ABOUT THIS EXERCISE
Carry over every entry exactly as it appears in the records.

'''

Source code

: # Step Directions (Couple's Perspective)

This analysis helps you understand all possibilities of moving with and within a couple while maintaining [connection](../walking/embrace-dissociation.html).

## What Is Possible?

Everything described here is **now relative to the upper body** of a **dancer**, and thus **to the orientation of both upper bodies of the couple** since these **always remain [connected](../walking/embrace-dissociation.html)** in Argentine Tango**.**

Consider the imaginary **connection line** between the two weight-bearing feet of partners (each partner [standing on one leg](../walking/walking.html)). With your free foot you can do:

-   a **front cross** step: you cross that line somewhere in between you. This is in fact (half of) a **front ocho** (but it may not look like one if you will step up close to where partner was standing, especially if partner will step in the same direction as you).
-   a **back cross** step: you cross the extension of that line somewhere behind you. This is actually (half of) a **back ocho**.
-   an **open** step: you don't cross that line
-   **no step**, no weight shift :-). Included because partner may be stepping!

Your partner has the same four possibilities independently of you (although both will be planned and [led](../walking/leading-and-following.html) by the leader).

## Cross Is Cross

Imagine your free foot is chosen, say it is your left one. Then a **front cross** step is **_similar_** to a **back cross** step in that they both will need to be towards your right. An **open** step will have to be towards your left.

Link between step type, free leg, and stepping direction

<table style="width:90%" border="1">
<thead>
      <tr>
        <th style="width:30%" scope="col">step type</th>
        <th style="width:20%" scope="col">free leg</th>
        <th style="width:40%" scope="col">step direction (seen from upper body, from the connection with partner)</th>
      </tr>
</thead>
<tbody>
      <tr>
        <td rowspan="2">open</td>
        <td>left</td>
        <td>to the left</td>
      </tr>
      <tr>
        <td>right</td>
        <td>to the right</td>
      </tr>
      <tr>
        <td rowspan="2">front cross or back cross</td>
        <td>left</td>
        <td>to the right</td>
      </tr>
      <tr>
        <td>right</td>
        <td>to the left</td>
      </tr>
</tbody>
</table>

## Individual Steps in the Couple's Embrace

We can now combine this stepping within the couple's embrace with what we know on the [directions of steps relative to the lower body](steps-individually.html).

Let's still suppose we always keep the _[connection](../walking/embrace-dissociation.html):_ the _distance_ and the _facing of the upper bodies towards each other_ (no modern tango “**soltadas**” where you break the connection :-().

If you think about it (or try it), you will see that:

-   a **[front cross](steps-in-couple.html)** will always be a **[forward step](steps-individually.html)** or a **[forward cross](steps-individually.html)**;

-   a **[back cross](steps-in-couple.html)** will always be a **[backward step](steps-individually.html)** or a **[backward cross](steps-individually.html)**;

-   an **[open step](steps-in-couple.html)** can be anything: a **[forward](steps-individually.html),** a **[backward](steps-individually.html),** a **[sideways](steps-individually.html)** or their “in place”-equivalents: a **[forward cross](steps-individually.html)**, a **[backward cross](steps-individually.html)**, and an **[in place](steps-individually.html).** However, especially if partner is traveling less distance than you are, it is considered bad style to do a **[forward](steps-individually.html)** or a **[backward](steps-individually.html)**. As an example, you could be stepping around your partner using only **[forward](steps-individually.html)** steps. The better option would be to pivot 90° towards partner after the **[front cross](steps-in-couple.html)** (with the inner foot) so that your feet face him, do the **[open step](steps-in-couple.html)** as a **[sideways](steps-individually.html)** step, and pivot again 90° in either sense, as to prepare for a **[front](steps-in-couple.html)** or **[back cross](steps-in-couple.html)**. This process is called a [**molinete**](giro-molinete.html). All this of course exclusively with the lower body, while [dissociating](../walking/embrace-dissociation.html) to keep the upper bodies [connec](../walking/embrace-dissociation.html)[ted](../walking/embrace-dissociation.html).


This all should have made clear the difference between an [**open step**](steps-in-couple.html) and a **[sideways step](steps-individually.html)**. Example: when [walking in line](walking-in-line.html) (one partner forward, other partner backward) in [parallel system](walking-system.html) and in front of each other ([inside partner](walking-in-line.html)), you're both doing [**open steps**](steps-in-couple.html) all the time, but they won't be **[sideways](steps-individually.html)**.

'''

RESPONSE AREA
Source code

: # Step Directions (Couple's Perspective)

This analysis helps you understand all possibilities of moving with and within a couple while maintaining [connection](../walking/embrace-dissociation.html).

## What Is Possible?

Everything described here is **now relative to the upper body** of a **dancer**, and thus **to the orientation of both upper bodies of the couple** since these **always remain [connected](../walking/embrace-dissociation.html)** in Argentine Tango**.**

Consider the imaginary **connection line** between the two weight-bearing feet of partners (each partner [standing on one leg](../walking/walking.html)). With your free foot you can do:

-   a **front cross** step: you cross that line somewhere in between you. This is in fact (half of) a **front ocho** (but it may not look like one if you will step up close to where partner was standing, especially if partner will step in the same direction as you).
-   a **back cross** step: you cross the extension of that line somewhere behind you. This is actually (half of) a **back ocho**.
-   an **open** step: you don't cross that line
-   **no step**, no weight shift :-). Included because partner may be stepping!

Your partner has the same four possibilities independently of you (although both will be planned and [led](../walking/leading-and-following.html) by the leader).

## Cross Is Cross

Imagine your free foot is chosen, say it is your left one. Then a **front cross** step is **_similar_** to a **back cross** step in that they both will need to be towards your right. An **open** step will have to be towards your left.

Link between step type, free leg, and stepping direction

<table style="width:90%" border="1">
<thead>
      <tr>
        <th style="width:30%" scope="col">step type</th>
        <th style="width:20%" scope="col">free leg</th>
        <th style="width:40%" scope="col">step direction (seen from upper body, from the connection with partner)</th>
      </tr>
</thead>
<tbody>
      <tr>
        <td rowspan="2">open</td>
        <td>left</td>
        <td>to the left</td>
      </tr>
      <tr>
        <td>right</td>
        <td>to the right</td>
      </tr>
      <tr>
        <td rowspan="2">front cross or back cross</td>
        <td>left</td>
        <td>to the right</td>
      </tr>
      <tr>
        <td>right</td>
        <td>to the left</td>
      </tr>
</tbody>
</table>

## Individual Steps in the Couple's Embrace

We can now combine this stepping within the couple's embrace with what we know on the [directions of steps relative to the lower body](steps-individually.html).

Let's still suppose we always keep the _[connection](../walking/embrace-dissociation.html):_ the _distance_ and the _facing of the upper bodies towards each other_ (no modern tango “**soltadas**” where you break the connection :-().

If you think about it (or try it), you will see that:

-   a **[front cross](steps-in-couple.html)** will always be a **[forward step](steps-individually.html)** or a **[forward cross](steps-individually.html)**;

-   a **[back cross](steps-in-couple.html)** will always be a **[backward step](steps-individually.html)** or a **[backward cross](steps-individually.html)**;

-   an **[open step](steps-in-couple.html)** can be anything: a **[forward](steps-individually.html),** a **[backward](steps-individually.html),** a **[sideways](steps-individually.html)** or their “in place”-equivalents: a **[forward cross](steps-individually.html)**, a **[backward cross](steps-individually.html)**, and an **[in place](steps-individually.html).** However, especially if partner is traveling less distance than you are, it is considered bad style to do a **[forward](steps-individually.html)** or a **[backward](steps-individually.html)**. As an example, you could be stepping around your partner using only **[forward](steps-individually.html)** steps. The better option would be to pivot 90° towards partner after the **[front cross](steps-in-couple.html)** (with the inner foot) so that your feet face him, do the **[open step](steps-in-couple.html)** as a **[sideways](steps-individually.html)** step, and pivot again 90° in either sense, as to prepare for a **[front](steps-in-couple.html)** or **[back cross](steps-in-couple.html)**. This process is called a [**molinete**](giro-molinete.html). All this of course exclusively with the lower body, while [dissociating](../walking/embrace-dissociation.html) to keep the upper bodies [connec](../walking/embrace-dissociation.html)[ted](../walking/embrace-dissociation.html).


This all should have made clear the difference between an [**open step**](steps-in-couple.html) and a **[sideways step](steps-individually.html)**. Example: when [walking in line](walking-in-line.html) (one partner forward, other partner backward) in [parallel system](walking-system.html) and in front of each other ([inside partner](walking-in-line.html)), you're both doing [**open steps**](steps-in-couple.html) all the time, but they won't be **[sideways](steps-individually.html)**.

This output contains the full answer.